[[ Provided records, beginning ]]

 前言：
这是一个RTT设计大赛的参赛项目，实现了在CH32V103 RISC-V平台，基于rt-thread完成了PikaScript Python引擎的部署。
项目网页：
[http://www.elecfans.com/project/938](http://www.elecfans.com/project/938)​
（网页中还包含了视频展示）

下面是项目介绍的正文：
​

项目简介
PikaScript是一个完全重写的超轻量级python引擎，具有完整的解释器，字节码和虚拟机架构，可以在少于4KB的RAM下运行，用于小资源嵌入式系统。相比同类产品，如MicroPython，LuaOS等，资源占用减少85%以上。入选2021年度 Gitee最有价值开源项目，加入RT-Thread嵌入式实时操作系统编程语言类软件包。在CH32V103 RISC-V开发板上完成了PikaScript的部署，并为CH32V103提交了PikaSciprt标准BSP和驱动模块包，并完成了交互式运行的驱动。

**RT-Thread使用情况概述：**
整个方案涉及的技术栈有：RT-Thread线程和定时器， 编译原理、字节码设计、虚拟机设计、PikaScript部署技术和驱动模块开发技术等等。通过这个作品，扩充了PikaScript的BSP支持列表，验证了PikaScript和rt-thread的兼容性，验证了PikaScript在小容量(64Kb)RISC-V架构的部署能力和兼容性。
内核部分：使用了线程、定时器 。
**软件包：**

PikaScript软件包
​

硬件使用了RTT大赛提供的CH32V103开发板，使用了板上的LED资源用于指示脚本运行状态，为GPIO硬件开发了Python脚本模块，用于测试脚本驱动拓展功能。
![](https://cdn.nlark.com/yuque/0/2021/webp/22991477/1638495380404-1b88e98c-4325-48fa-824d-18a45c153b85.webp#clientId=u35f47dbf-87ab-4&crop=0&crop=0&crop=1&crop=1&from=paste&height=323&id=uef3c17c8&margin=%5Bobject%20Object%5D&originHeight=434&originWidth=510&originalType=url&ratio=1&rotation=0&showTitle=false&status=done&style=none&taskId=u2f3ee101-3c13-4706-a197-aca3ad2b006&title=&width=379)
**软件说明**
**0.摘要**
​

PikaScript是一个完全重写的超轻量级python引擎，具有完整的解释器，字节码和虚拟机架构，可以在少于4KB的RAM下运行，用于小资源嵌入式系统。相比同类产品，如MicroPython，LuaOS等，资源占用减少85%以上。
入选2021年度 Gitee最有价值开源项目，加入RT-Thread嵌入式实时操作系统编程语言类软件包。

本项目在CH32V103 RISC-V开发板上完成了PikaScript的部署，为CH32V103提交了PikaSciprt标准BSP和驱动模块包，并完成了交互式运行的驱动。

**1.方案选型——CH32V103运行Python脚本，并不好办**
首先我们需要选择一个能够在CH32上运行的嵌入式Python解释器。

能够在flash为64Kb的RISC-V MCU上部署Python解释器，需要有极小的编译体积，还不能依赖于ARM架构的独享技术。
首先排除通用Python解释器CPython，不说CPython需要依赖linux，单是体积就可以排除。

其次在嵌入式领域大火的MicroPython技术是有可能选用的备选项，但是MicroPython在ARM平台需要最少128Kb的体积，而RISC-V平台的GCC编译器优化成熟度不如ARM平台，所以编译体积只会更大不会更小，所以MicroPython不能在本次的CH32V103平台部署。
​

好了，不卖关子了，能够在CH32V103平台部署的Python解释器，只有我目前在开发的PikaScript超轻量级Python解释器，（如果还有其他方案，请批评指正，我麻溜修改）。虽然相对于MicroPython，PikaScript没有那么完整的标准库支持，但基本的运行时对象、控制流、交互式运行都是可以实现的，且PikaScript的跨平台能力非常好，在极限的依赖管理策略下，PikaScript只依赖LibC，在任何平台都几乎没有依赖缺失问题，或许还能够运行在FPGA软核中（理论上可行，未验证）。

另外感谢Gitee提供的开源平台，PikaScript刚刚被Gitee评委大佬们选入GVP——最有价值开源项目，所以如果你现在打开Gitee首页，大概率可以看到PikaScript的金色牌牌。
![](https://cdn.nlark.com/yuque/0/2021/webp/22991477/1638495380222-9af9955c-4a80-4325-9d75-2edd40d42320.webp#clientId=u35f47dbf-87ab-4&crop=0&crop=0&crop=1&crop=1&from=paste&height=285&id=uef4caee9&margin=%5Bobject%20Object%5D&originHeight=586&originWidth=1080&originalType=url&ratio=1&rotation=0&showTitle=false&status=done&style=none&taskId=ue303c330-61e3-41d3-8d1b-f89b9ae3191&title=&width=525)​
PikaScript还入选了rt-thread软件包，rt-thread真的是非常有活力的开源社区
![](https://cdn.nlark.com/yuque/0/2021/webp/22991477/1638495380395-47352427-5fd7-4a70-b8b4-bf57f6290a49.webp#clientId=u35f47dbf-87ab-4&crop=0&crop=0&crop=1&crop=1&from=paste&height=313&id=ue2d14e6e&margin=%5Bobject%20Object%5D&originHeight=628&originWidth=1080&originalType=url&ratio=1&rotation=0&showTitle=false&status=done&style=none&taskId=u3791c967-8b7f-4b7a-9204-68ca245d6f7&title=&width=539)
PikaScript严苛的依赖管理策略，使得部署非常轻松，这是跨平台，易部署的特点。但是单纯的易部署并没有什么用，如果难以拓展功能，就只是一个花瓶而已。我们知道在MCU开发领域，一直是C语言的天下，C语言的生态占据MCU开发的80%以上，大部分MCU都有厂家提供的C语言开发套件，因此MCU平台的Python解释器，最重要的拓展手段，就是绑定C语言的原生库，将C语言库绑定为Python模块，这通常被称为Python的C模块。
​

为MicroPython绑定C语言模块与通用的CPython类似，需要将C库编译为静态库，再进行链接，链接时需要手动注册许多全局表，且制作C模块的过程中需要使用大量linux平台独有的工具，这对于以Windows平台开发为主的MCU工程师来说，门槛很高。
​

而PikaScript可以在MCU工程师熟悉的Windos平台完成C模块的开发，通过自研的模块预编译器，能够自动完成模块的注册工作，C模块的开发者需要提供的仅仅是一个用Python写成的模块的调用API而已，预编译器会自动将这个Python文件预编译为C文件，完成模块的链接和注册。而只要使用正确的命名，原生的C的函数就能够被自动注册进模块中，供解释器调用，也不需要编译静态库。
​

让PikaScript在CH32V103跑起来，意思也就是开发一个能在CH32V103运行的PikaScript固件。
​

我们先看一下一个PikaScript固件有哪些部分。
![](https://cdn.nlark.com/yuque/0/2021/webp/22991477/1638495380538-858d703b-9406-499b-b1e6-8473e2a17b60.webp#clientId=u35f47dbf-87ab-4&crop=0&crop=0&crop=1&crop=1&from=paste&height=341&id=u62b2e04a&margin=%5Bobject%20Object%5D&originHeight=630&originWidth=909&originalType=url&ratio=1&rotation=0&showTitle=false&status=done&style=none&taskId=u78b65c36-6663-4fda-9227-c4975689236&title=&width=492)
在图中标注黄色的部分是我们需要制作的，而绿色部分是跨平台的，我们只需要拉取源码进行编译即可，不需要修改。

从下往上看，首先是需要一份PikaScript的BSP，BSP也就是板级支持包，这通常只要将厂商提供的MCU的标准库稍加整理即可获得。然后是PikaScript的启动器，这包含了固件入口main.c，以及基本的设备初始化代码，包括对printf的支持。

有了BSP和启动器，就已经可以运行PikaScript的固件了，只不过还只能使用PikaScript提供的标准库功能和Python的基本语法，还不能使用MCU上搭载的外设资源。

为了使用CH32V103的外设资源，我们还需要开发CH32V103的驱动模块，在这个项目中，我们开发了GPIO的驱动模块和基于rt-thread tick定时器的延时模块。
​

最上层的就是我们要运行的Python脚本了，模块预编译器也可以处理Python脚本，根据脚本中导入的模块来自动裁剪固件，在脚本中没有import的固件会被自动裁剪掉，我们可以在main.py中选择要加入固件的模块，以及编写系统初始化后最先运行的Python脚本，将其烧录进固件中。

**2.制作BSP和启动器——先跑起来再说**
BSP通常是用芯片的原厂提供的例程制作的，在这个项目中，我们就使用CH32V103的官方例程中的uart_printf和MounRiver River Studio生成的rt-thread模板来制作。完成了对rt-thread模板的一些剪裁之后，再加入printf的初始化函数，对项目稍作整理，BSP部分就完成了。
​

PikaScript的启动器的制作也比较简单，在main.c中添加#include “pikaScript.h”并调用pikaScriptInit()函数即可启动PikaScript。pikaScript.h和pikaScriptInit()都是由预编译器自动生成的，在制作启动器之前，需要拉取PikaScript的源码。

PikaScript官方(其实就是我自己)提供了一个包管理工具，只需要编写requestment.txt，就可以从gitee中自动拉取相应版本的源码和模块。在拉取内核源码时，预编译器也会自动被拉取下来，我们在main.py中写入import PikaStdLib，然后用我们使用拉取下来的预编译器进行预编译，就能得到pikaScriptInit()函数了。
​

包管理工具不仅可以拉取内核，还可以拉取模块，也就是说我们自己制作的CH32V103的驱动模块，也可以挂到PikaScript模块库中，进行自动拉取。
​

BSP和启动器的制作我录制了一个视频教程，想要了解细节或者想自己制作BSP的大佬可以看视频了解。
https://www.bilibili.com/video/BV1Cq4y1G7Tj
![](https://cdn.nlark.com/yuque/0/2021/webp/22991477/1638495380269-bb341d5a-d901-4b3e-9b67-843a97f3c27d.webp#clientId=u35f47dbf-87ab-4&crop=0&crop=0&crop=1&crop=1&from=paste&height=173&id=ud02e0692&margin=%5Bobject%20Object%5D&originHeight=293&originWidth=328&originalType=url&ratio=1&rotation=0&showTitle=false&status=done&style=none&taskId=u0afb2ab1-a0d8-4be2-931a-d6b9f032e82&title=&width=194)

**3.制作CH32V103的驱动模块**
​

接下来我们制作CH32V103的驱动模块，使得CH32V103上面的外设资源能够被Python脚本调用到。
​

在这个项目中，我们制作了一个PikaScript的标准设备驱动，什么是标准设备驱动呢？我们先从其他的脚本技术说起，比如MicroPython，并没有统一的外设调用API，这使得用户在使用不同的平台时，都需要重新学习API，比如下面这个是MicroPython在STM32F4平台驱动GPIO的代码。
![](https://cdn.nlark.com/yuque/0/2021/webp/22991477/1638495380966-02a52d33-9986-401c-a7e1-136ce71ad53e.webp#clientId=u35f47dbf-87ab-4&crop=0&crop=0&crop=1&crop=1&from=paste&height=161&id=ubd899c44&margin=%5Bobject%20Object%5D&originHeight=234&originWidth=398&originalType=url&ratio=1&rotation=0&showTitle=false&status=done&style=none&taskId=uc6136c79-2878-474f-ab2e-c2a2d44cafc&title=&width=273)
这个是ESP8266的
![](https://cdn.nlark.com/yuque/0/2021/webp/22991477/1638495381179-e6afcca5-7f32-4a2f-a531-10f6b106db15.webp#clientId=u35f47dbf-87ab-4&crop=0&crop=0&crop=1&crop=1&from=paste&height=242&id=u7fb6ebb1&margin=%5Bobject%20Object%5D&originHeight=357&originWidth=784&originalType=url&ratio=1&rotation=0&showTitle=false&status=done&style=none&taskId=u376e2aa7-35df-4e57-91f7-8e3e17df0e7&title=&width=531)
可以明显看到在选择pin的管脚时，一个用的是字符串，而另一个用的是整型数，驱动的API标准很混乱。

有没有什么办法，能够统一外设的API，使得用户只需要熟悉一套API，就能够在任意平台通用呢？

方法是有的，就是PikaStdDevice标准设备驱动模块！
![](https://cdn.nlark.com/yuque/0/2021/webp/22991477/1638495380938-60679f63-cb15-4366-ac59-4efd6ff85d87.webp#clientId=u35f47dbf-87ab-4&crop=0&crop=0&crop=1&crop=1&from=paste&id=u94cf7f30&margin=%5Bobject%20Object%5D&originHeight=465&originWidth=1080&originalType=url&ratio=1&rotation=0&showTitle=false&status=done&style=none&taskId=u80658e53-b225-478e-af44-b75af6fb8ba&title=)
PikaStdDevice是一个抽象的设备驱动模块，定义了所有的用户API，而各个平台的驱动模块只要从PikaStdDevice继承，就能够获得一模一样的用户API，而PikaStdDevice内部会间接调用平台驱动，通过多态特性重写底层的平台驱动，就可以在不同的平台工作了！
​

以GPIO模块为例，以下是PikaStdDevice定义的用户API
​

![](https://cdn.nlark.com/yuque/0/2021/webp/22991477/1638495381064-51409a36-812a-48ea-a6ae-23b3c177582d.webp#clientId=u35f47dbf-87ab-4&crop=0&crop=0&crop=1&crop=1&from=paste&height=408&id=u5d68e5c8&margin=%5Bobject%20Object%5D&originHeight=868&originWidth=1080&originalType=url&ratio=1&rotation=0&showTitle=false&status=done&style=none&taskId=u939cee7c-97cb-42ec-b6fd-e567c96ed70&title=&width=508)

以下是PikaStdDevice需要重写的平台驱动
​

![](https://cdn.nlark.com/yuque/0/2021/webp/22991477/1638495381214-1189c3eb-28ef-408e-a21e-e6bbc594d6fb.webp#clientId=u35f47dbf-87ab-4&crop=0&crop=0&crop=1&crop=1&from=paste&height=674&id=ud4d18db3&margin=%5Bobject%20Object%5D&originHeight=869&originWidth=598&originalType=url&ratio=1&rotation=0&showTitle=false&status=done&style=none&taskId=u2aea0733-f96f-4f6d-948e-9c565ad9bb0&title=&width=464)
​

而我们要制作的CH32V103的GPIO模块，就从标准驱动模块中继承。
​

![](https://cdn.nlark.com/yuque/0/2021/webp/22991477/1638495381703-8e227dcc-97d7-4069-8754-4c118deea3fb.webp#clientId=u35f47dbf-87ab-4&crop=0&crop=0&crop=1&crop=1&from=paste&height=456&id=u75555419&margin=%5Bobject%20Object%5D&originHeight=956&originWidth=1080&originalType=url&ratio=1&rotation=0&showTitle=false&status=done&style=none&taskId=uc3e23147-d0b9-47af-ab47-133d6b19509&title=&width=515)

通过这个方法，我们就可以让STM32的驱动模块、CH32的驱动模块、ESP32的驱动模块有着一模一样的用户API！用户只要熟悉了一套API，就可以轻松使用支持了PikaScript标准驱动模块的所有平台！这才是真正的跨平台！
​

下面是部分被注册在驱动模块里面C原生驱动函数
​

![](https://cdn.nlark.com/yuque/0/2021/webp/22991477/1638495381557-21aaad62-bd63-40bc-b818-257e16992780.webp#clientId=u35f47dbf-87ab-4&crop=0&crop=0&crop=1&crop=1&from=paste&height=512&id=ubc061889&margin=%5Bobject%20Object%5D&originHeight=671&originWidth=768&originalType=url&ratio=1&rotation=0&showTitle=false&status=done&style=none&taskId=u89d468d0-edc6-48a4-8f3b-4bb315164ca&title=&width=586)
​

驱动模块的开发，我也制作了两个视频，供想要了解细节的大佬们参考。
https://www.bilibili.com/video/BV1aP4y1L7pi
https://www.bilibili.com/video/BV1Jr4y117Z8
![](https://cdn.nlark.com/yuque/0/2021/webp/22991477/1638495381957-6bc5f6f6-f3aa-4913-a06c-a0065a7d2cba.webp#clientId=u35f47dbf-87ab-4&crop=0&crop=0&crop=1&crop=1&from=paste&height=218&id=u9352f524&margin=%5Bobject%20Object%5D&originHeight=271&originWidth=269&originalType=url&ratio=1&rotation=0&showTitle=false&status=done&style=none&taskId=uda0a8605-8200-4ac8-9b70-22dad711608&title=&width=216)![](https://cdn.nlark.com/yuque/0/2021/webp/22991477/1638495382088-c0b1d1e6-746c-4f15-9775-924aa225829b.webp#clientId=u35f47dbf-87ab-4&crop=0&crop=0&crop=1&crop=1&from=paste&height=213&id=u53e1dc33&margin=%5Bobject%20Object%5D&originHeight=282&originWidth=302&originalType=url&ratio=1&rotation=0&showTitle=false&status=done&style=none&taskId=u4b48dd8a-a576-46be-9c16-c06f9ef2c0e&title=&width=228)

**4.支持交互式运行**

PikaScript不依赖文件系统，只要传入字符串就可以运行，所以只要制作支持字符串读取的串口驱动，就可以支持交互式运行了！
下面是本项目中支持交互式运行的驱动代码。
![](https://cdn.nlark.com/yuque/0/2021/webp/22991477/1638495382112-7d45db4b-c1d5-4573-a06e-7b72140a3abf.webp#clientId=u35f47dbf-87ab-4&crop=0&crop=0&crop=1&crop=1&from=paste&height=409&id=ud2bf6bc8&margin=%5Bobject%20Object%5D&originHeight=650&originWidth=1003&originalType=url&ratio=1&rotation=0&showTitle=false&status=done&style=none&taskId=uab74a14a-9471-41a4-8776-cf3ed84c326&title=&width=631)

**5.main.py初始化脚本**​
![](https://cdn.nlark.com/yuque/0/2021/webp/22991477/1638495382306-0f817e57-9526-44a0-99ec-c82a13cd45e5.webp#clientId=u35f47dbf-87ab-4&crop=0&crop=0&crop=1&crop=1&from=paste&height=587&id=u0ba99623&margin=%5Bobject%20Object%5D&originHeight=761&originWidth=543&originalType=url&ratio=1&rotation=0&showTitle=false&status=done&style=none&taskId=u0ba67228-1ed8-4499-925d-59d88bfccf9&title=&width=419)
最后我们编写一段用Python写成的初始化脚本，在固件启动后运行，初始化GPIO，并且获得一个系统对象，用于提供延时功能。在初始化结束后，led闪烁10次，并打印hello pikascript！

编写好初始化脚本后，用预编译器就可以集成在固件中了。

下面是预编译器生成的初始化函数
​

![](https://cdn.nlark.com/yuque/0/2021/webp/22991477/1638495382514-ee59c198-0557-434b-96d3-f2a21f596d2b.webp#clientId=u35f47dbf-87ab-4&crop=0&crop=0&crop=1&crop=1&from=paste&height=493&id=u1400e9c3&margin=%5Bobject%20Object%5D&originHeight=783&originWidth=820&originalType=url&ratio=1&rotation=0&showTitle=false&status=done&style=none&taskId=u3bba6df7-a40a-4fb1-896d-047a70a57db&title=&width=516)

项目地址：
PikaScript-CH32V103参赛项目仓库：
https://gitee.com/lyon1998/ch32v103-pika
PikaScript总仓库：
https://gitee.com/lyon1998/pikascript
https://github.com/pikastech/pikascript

[[ Provided records, end ]]

#### Problem description
All lines above holding the word "video" make up the answer; copy each one.

#### Answer section
https://www.bilibili.com/video/BV1Cq4y1G7Tj
https://www.bilibili.com/video/BV1aP4y1L7pi
https://www.bilibili.com/video/BV1Jr4y117Z8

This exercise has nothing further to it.